Citation47 A. 682,73 Conn. 368
CourtSupreme Court of Connecticut
Decision Date18 December 1900
PartiesLOVEJOY v. ISBELL.

Appeal from superior court, New Haven county; Ralph Wheeler, Judge.

Action by Joscelyn E. Lovejoy against George A. Isbell for deceit in exchange of property. Verdict and judgment for plaintiff. Defendant appeals. Affirmed.

The complaint is as follows: "First Count. (1) Joscelyn E. Lovejoy and Samuel C. Lovejoy were married in the city, county, and state of New York on the 24th day of December, 1883. On the 29th day of April, 1895, the defendant was a dealer in real estate in the town and county of New Haven, state of Connecticut, and carried on the business of buying, selling, and exchanging real estate and personal property there situated and elsewhere. (2) On that day the defendant represented to Joscelyn E. Lovejoy that he owned thirty acres of good farming land, situated in the town of Hamdon, county of New Haven, state of Connecticut, which land he offered to exchange for certain personal property of Joscelyn E. Lovejoy, sit uated in the city of Yonkers, county of Westchester, state of New York, and consisting of float, boats, fuuiture, etc. (3) Afterwards, on the 11th day of May, 1895, Joscelyn E. Lovejoy, believing the representations of the defendant that he could and would give her a good title to this land, did convey and deliver to the defendant the float, boats, furniture, etc., to the value of fifteen hundred dollars, in exchange for the farming land. (4) In fact, the representations of the defendant to Joscelyn E. Lovejoy were false.
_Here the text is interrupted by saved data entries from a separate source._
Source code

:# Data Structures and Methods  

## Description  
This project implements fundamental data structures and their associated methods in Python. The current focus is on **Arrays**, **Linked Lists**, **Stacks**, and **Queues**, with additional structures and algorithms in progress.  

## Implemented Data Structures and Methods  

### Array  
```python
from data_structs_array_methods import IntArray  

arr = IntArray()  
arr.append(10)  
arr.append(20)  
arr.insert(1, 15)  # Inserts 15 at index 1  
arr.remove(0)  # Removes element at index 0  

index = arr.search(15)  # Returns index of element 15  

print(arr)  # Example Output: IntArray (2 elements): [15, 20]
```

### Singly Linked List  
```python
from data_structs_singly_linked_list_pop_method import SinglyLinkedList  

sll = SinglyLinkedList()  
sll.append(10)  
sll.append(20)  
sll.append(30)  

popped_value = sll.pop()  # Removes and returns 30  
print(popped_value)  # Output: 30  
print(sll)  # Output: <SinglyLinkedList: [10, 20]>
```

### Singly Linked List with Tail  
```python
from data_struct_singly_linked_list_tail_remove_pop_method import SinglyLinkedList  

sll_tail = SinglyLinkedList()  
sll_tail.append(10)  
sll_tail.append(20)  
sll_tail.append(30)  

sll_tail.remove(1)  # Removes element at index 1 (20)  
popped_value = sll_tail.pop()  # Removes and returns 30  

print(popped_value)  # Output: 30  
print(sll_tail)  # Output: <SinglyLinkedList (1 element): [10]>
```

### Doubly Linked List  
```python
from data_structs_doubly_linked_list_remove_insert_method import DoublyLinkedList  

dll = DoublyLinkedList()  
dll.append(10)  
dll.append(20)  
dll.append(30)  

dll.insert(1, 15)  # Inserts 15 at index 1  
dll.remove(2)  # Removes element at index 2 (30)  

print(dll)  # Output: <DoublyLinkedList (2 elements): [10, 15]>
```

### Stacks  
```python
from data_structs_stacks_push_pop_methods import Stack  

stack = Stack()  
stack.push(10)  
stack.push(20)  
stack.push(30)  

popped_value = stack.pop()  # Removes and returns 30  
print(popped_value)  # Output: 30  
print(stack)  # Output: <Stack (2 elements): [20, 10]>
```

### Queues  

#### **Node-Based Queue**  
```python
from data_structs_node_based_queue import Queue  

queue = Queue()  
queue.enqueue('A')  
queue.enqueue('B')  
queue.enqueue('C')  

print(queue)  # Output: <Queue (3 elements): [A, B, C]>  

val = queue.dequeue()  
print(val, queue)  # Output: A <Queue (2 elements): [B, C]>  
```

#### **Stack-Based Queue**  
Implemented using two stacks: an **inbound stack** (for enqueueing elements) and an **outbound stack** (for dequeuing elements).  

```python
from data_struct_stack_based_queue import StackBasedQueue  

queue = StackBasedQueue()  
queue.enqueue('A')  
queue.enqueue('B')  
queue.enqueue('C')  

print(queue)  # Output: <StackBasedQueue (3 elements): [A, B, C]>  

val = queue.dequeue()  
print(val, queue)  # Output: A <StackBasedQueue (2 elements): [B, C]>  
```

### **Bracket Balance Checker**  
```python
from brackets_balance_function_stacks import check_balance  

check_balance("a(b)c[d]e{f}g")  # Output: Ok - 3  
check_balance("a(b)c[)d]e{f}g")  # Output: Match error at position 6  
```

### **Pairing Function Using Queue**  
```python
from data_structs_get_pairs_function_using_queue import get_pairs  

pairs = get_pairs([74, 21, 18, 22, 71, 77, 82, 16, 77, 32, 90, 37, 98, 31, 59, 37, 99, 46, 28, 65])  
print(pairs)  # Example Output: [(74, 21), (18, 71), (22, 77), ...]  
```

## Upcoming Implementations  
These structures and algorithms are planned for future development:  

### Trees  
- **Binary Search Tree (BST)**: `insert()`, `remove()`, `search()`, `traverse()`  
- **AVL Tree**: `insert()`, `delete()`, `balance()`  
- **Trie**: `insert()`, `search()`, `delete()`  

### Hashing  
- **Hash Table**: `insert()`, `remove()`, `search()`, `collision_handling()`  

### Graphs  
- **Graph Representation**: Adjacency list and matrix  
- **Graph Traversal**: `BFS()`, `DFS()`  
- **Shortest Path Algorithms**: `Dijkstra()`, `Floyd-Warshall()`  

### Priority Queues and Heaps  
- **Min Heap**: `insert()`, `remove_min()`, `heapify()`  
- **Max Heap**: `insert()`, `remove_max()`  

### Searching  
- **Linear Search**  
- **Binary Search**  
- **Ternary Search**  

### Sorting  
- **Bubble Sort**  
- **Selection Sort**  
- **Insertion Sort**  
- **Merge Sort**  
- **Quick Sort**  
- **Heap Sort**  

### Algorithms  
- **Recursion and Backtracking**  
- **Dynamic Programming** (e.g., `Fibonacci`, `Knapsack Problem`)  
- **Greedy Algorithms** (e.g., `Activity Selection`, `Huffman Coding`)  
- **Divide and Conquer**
He did not then own the land, nor has he since acquired a title to it, nor has he caused it to be conveyed to her. (5) The defendant made these false representations to Joscelyn E. Lovejoy willfully and maliciously, well knowing them to be false, and with the intent on his part of inducing Joscelyn E. Lovejoy to convey her personal property to him, and to defraud her. Second Count. (1) Same as paragraph 1 of the first count. (2) Same as paragraph 2 of the first count. (3) Afterwards, on the 11th day of May, 1895, Joscelyn E. Lovejoy, believing the representations of the defendant that the land was good farming land and contained thirty acres, did convey and deliver to the defendant the float, boats, furniture, etc., to the value of fifteen hundred dollars, in exchange for the farming land. (4) in fact, the representations of the defendant to Joscelyn E. Lovejoy were false. The whole piece of land was unsuitable for farming, and contained only eighteen and one-quarter acres, instead of thirty. (5) Same as paragraph 5 of the first count. The plaintiffs claim twenty-five hundred dollars damages." The answer is a general denial.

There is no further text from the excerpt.